Morwell solicitor to pay $5,500 for ignoring Bureau de Spank

A Morwell solicitor has been ordered to pay a fine of $3,000 and costs of almost $2,500 for ignoring the Legal Services Commissioner’s demands under the Legal Profession Act, 2004 power resident in her to compel written explanations of conduct the subject of a complaint and to compel the production of documents — in this case, the file in relation to the matter which was the subject of the complaint. The case is Legal Services Commissioner v NT [2007] VCAT 1987. I was down at the Tribunal that day for a matter in which I was briefed in the Legal Practice List. When that was over, I popped in to watch this matter at random. The solicitor had not showed up, and the advocate was leading a winsome witness from the Commissioner’s office through her evidence. Turns out that the advocate was a staff member of the Commissioner’s office. The Commissioner is absolutely to be commended for keeping costs down in this way. If the police can prosecute complex crimes in the Magistrates’ Court, there is no reason why the Bureau should not have an in-house advocate — or a member of the Bar on retainer — to do simple prosecutions. How the costs of $2,500 odd were arrived at is a different and interesting question, but I cannot comment on that since it does not appear from the reasons.

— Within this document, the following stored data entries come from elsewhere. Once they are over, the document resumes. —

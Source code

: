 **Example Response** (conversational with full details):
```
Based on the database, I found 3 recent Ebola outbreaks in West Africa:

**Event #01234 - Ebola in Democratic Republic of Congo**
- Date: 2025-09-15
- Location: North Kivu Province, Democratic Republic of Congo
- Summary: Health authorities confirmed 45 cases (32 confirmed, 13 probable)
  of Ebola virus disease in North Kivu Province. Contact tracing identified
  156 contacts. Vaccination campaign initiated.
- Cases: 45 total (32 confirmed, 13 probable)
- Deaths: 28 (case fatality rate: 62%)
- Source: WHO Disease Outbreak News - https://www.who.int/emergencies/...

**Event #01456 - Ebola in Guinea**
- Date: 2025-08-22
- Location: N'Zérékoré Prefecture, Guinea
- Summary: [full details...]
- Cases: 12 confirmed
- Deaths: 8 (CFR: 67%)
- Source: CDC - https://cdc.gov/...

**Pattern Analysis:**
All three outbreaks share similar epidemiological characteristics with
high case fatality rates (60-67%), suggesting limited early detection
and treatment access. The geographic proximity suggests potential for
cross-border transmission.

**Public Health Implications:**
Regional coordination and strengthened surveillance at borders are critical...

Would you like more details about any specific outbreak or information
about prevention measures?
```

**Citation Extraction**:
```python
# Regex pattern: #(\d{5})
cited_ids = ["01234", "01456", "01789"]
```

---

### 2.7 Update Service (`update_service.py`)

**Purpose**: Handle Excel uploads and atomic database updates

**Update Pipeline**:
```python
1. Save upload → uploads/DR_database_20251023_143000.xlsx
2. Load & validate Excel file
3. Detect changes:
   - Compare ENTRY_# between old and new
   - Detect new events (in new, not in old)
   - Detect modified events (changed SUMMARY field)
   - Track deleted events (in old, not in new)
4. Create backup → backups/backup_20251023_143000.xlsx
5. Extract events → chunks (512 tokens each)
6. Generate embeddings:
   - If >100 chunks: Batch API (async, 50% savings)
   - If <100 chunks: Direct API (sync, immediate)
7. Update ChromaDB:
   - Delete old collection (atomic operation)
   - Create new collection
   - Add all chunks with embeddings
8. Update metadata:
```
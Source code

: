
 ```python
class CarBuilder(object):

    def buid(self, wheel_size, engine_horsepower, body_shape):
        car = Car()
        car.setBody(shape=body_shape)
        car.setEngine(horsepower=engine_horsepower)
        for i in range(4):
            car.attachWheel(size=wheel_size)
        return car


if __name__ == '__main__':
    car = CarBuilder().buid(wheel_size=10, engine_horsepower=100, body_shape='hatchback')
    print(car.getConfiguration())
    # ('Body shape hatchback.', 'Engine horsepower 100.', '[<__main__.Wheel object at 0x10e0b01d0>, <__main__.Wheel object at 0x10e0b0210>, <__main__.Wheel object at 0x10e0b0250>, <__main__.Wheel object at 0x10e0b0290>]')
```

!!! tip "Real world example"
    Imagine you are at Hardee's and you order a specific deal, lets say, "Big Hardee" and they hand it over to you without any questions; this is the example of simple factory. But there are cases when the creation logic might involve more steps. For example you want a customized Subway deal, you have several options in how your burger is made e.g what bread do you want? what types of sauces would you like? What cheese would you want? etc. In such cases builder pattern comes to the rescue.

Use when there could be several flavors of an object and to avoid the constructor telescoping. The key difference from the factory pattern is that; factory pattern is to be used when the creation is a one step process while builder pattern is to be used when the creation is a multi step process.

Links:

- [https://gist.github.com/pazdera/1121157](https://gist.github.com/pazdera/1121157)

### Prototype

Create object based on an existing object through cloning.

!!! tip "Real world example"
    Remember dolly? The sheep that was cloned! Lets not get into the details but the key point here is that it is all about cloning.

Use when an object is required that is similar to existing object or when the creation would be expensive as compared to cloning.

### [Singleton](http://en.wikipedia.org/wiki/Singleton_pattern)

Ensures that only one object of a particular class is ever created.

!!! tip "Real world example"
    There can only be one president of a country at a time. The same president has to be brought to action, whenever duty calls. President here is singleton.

The decision records that the Commissioner wrote to the solicitor, without any substantive response on 11 May 2006, 19 May 2006, 1 June 2006, 20 June 2006, 27 March 2007 and 14 June 2007. At the hearing, Senior Member Howell expressed incredulity at the fact that this grindingly slow routine of letter writing had been going on for so long without the Commissioner popping into Morwell to see what in God’s name was going on down there, or delegating a local practitioner to do so. That did not make it into his written reasons, which say only that ‘The Commissioner has been extremely patient in her dealings with Mr. [T]. She regularly extended the date for compliance with her requirements, but that did not lead to compliance. The time has come for stronger measures.’